→ **YOUR GOAL**
Each record that follows is to be output in full, precisely as written.
[ENTRIES SHOWN — start]
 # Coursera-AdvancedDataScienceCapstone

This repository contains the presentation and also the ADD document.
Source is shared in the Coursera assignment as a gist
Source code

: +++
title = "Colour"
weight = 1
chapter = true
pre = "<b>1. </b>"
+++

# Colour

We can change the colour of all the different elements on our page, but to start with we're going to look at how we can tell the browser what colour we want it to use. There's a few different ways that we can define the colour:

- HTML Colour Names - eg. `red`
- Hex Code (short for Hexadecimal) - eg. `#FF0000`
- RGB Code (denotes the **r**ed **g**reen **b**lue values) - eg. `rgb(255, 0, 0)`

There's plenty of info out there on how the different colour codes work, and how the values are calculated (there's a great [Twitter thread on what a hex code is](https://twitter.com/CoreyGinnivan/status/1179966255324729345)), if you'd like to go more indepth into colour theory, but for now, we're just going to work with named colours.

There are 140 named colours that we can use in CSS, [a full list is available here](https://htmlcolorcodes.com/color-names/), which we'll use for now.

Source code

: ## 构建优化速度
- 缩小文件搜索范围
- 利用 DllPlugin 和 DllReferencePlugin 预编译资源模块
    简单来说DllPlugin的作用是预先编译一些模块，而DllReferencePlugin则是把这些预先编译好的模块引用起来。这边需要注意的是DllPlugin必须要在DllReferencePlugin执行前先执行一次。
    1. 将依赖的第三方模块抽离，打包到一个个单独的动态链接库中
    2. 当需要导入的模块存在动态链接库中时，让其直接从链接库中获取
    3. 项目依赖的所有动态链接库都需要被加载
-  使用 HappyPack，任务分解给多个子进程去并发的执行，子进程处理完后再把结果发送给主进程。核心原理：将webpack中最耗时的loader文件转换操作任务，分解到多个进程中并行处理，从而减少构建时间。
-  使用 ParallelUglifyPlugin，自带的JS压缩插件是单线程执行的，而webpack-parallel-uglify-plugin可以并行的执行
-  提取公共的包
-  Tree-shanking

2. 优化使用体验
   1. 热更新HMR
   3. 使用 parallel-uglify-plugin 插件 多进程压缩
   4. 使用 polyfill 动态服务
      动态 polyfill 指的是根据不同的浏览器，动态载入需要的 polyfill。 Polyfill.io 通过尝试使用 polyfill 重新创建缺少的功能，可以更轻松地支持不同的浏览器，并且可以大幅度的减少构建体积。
[ENTRIES SHOWN — finish]
→ **EXERCISE SOLUTION**
 # Coursera-AdvancedDataScienceCapstone

This repository contains the presentation and also the ADD document.
Source is shared in the Coursera assignment as a gist
Source code

: +++
title = "Colour"
weight = 1
chapter = true
pre = "<b>1. </b>"
+++

# Colour

We can change the colour of all the different elements on our page, but to start with we're going to look at how we can tell the browser what colour we want it to use. There's a few different ways that we can define the colour:

- HTML Colour Names - eg. `red`
- Hex Code (short for Hexadecimal) - eg. `#FF0000`
- RGB Code (denotes the **r**ed **g**reen **b**lue values) - eg. `rgb(255, 0, 0)`

There's plenty of info out there on how the different colour codes work, and how the values are calculated (there's a great [Twitter thread on what a hex code is](https://twitter.com/CoreyGinnivan/status/1179966255324729345)), if you'd like to go more indepth into colour theory, but for now, we're just going to work with named colours.

There are 140 named colours that we can use in CSS, [a full list is available here](https://htmlcolorcodes.com/color-names/), which we'll use for now.

Source code

: ## 构建优化速度
- 缩小文件搜索范围
- 利用 DllPlugin 和 DllReferencePlugin 预编译资源模块
    简单来说DllPlugin的作用是预先编译一些模块，而DllReferencePlugin则是把这些预先编译好的模块引用起来。这边需要注意的是DllPlugin必须要在DllReferencePlugin执行前先执行一次。
    1. 将依赖的第三方模块抽离，打包到一个个单独的动态链接库中
    2. 当需要导入的模块存在动态链接库中时，让其直接从链接库中获取
    3. 项目依赖的所有动态链接库都需要被加载
-  使用 HappyPack，任务分解给多个子进程去并发的执行，子进程处理完后再把结果发送给主进程。核心原理：将webpack中最耗时的loader文件转换操作任务，分解到多个进程中并行处理，从而减少构建时间。
-  使用 ParallelUglifyPlugin，自带的JS压缩插件是单线程执行的，而webpack-parallel-uglify-plugin可以并行的执行
-  提取公共的包
-  Tree-shanking

2. 优化使用体验
   1. 热更新HMR
   3. 使用 parallel-uglify-plugin 插件 多进程压缩
   4. 使用 polyfill 动态服务
      动态 polyfill 指的是根据不同的浏览器，动态载入需要的 polyfill。 Polyfill.io 通过尝试使用 polyfill 重新创建缺少的功能，可以更轻松地支持不同的浏览器，并且可以大幅度的减少构建体积。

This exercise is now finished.